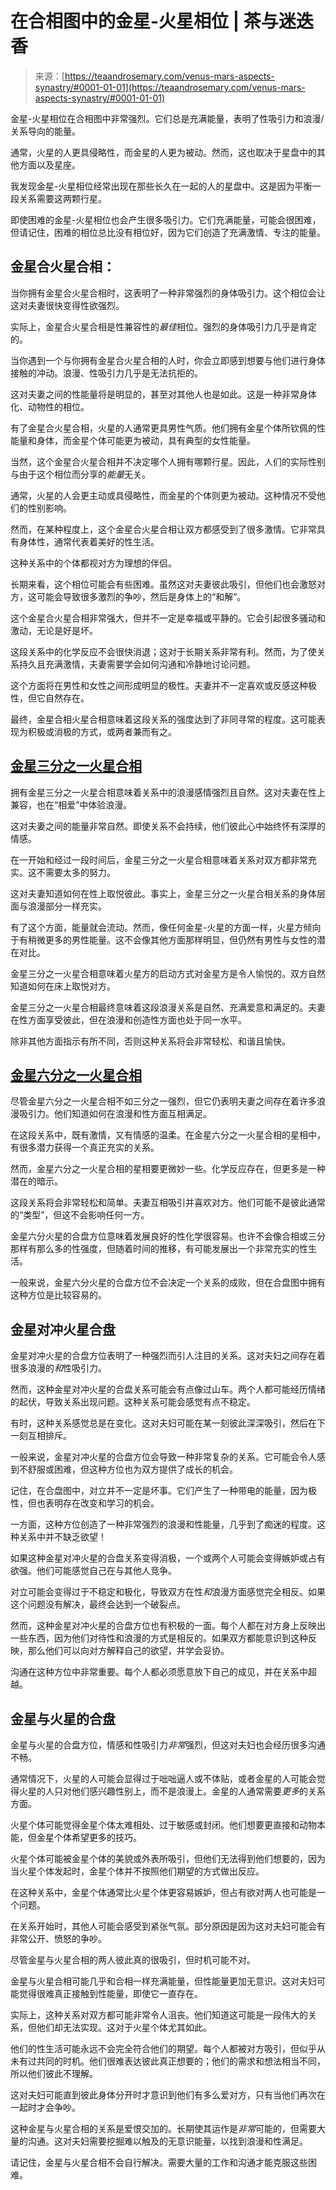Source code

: <!--yml

category: 未分类

date: 2024-06-12 18:22:28

-->

# 在合相图中的金星-火星相位 | 茶与迷迭香

> 来源：[https://teaandrosemary.com/venus-mars-aspects-synastry/#0001-01-01](https://teaandrosemary.com/venus-mars-aspects-synastry/#0001-01-01)

金星-火星相位在合相图中非常强烈。它们总是充满能量，表明了性吸引力和浪漫/关系导向的能量。

通常，火星的人更具侵略性，而金星的人更为被动。然而，这也取决于星盘中的其他方面以及星座。

我发现金星-火星相位经常出现在那些长久在一起的人的星盘中。这是因为平衡一段关系需要这两颗行星。

即使困难的金星-火星相位也会产生很多吸引力。它们充满能量，可能会很困难，但请记住，困难的相位总比没有相位好，因为它们创造了充满激情、专注的能量。

## 金星合火星合相：

当你拥有金星合火星合相时，这表明了一种非常强烈的身体吸引力。这个相位会让这对夫妻很快变得性欲强烈。

实际上，金星合火星合相是性兼容性的*最佳*相位。强烈的身体吸引力几乎是肯定的。

当你遇到一个与你拥有金星合火星合相的人时，你会立即感到想要与他们进行身体接触的冲动。浪漫、性吸引力几乎是无法抗拒的。

这对夫妻之间的性能量将是明显的，甚至对其他人也是如此。这是一种非常身体化、动物性的相位。

有了金星合火星合相，火星的人通常更具男性气质。他们拥有金星个体所钦佩的性能量和身体，而金星个体可能更为被动，具有典型的女性能量。

当然，这个金星合火星合相并不决定哪个人拥有哪颗行星。因此，人们的实际性别与由于这个相位而分享的*能量*无关。

通常，火星的人会更主动或具侵略性，而金星的个体则更为被动。这种情况不受他们的性别影响。

然而，在某种程度上，这个金星合火星合相让双方都感受到了很多激情。它非常具有身体性，通常代表着美好的性生活。

这种关系中的个体都视对方为理想的伴侣。

长期来看，这个相位可能会有些困难。虽然这对夫妻彼此吸引，但他们也会激怒对方，这可能会导致很多激烈的争吵，然后是身体上的“和解”。

这个金星合火星合相非常强大，但并不一定是幸福或平静的。它会引起很多骚动和激动，无论是好是坏。

这段关系中的化学反应不会很快消退；这对于长期关系非常有利。然而，为了使关系持久且充满激情，夫妻需要学会如何沟通和冷静地讨论问题。

这个方面将在男性和女性之间形成明显的极性。夫妻并不一定喜欢或反感这种极性，但它自然存在。

最终，金星合相火星合相意味着这段关系的强度达到了非同寻常的程度。这可能表现为积极或消极的方式，或两者兼而有之。

## [金星三分之一火星合相](https://example.org/venus_trine_mars_synastry)

拥有金星三分之一火星合相意味着关系中的浪漫感情强烈且自然。这对夫妻在性上兼容，也在“相爱”中体验浪漫。

这对夫妻之间的能量非常自然。即使关系不会持续，他们彼此心中始终怀有深厚的情感。

在一开始和经过一段时间后，金星三分之一火星合相意味着关系对双方都非常充实。这不需要太多的努力。

这对夫妻知道如何在性上取悦彼此。事实上，金星三分之一火星合相关系的身体层面与浪漫部分一样充实。

有了这个方面，能量就会流动。然而，像任何金星-火星的方面一样，火星方倾向于有稍微更多的男性能量。这不会像其他方面那样明显，但仍然有男性与女性的潜在对比。

金星三分之一火星合相意味着火星方的启动方式对金星方是令人愉悦的。双方自然知道如何在床上取悦对方。

金星三分之一火星合相最终意味着这段浪漫关系是自然、充满爱意和满足的。夫妻在性方面享受彼此，但在浪漫和创造性方面也处于同一水平。

除非其他方面指示有所不同，否则这种关系将会非常轻松、和谐且愉快。

## [金星六分之一火星合相](https://example.org/venus_sextile_mars_synastry)

尽管金星六分之一火星合相不如三分之一强烈，但它仍表明夫妻之间存在着许多浪漫吸引力。他们知道如何在浪漫和性方面互相满足。

在这段关系中，既有激情，又有情感的温柔。在金星六分之一火星合相的星相中，有很多潜力获得一个真正充实的关系。

然而，金星六分之一火星合相的星相要更微妙一些。化学反应存在，但更多是一种潜在的暗示。

这段关系将会非常轻松和简单。夫妻互相吸引并喜欢对方。他们可能不是彼此通常的“类型”，但这不会影响任何一方。

金星六分火星的合盘方位意味着发展良好的性化学很容易。也许不会像合相或三分那样有那么多的性强度，但随着时间的推移，有可能发展出一个非常充实的性生活。

一般来说，金星六分火星的合盘方位不会决定一个关系的成败，但在合盘图中拥有这种方位是比较容易的。

## 金星对冲火星合盘

金星对冲火星的合盘方位表明了一种强烈而引人注目的关系。这对夫妇之间存在着很多浪漫的*和*性吸引力。

然而，这种金星对冲火星的合盘关系可能会有点像过山车。两个人都可能经历情绪的起伏，导致关系出现问题。这种关系可能会感觉有点不稳定。

有时，这种关系感觉总是在变化。这对夫妇可能在某一刻彼此深深吸引，然后在下一刻互相排斥。

一般来说，金星对冲火星的合盘方位会导致一种非常复杂的关系。它可能会令人感到不舒服或困难，但这种方位也为双方提供了成长的机会。

记住，在合盘图中，对立并不一定是坏事。它们产生了一种带电的能量，因为极性，但也表明存在改变和学习的机会。

一方面，这种方位创造了一种非常强烈的浪漫和性能量，几乎到了痴迷的程度。这种关系中并不缺乏欲望！

如果这种金星对冲火星的合盘关系变得消极，一个或两个人可能会变得嫉妒或占有欲强。他们可能感觉自己在与其他人竞争。

对立可能会变得过于不稳定和极化，导致双方在性*和*浪漫方面感觉完全相反。如果这个问题没有解决，最终会达到一个破裂点。

然而，这种金星对冲火星的合盘方位也有积极的一面。每个人都在对方身上反映出一些东西，因为他们对待性和浪漫的方式是相反的。如果双方都能意识到这种反映，那么他们可以向对方解释自己的欲望，并学会妥协。

沟通在这种方位中非常重要。每个人都必须愿意放下自己的成见，并在关系中超越。

## 金星与火星的合盘

金星与火星的合盘方位，情感和性吸引力*非常*强烈，但这对夫妇也会经历很多沟通不畅。

通常情况下，火星的人可能会显得过于咄咄逼人或不体贴，或者金星的人可能会觉得火星的人只对他们感兴趣性别上，而不是浪漫上。金星的人通常需要*更多*的关系方面。

火星个体可能觉得金星个体太难相处、过于敏感或封闭。他们想要更直接和动物本能，但金星个体希望更多的技巧。

火星个体可能被金星个体的美貌或外表所吸引，但他们无法得到他们想要的，因为当火星个体发起时，金星个体并不按照他们期望的方式做出反应。

在这种关系中，金星个体通常比火星个体更容易嫉妒，但占有欲对两人也可能是一个问题。

在关系开始时，其他人可能会感受到紧张气氛。部分原因是因为这对夫妇可能会有非常公开、愤怒的争吵。

尽管金星与火星合相的两人彼此真的很吸引，但时机可能不对。

金星与火星合相可能几乎和合相一样充满能量，但性能量更加无意识。这对夫妇可能觉得很难真正接触到性能量，即使它一直存在。

实际上，这种关系对双方都可能非常令人沮丧。他们知道这可能是一段伟大的关系，但他们却无法实现。这对于火星个体尤其如此。

他们的性生活可能永远不会完全符合他们的期望。每个人都被对方吸引，但似乎从未有过共同的时机。他们很难表达彼此真正想要的；他们的需求和想法相当不同，所以他们彼此不理解。

这对夫妇可能直到彼此身体分开时才意识到他们有多么爱对方，只有当他们再次在一起时才会争吵。

这种金星与火星合相的关系是爱恨交加的。长期使其运作是*非常*可能的，但需要大量的沟通。这对夫妇需要挖掘难以触及的无意识能量，以找到浪漫和性满足。

请记住，金星与火星合相不会自行解决。需要大量的工作和沟通才能克服这些困难。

=====

Assignment:
The line containing "一方面，这种方位创造了一种非" marks the start. Reproduce it and all lines after it through the end of the listing, exactly and alone.

Answer to this exercise:
一方面，这种方位创造了一种非常强烈的浪漫和性能量，几乎到了痴迷的程度。这种关系中并不缺乏欲望！

如果这种金星对冲火星的合盘关系变得消极，一个或两个人可能会变得嫉妒或占有欲强。他们可能感觉自己在与其他人竞争。

对立可能会变得过于不稳定和极化，导致双方在性*和*浪漫方面感觉完全相反。如果这个问题没有解决，最终会达到一个破裂点。

然而，这种金星对冲火星的合盘方位也有积极的一面。每个人都在对方身上反映出一些东西，因为他们对待性和浪漫的方式是相反的。如果双方都能意识到这种反映，那么他们可以向对方解释自己的欲望，并学会妥协。

沟通在这种方位中非常重要。每个人都必须愿意放下自己的成见，并在关系中超越。

## 金星与火星的合盘

金星与火星的合盘方位，情感和性吸引力*非常*强烈，但这对夫妇也会经历很多沟通不畅。

通常情况下，火星的人可能会显得过于咄咄逼人或不体贴，或者金星的人可能会觉得火星的人只对他们感兴趣性别上，而不是浪漫上。金星的人通常需要*更多*的关系方面。

火星个体可能觉得金星个体太难相处、过于敏感或封闭。他们想要更直接和动物本能，但金星个体希望更多的技巧。

火星个体可能被金星个体的美貌或外表所吸引，但他们无法得到他们想要的，因为当火星个体发起时，金星个体并不按照他们期望的方式做出反应。

在这种关系中，金星个体通常比火星个体更容易嫉妒，但占有欲对两人也可能是一个问题。

在关系开始时，其他人可能会感受到紧张气氛。部分原因是因为这对夫妇可能会有非常公开、愤怒的争吵。

尽管金星与火星合相的两人彼此真的很吸引，但时机可能不对。

金星与火星合相可能几乎和合相一样充满能量，但性能量更加无意识。这对夫妇可能觉得很难真正接触到性能量，即使它一直存在。

实际上，这种关系对双方都可能非常令人沮丧。他们知道这可能是一段伟大的关系，但他们却无法实现。这对于火星个体尤其如此。

他们的性生活可能永远不会完全符合他们的期望。每个人都被对方吸引，但似乎从未有过共同的时机。他们很难表达彼此真正想要的；他们的需求和想法相当不同，所以他们彼此不理解。

这对夫妇可能直到彼此身体分开时才意识到他们有多么爱对方，只有当他们再次在一起时才会争吵。

这种金星与火星合相的关系是爱恨交加的。长期使其运作是*非常*可能的，但需要大量的沟通。这对夫妇需要挖掘难以触及的无意识能量，以找到浪漫和性满足。

请记住，金星与火星合相不会自行解决。需要大量的工作和沟通才能克服这些困难。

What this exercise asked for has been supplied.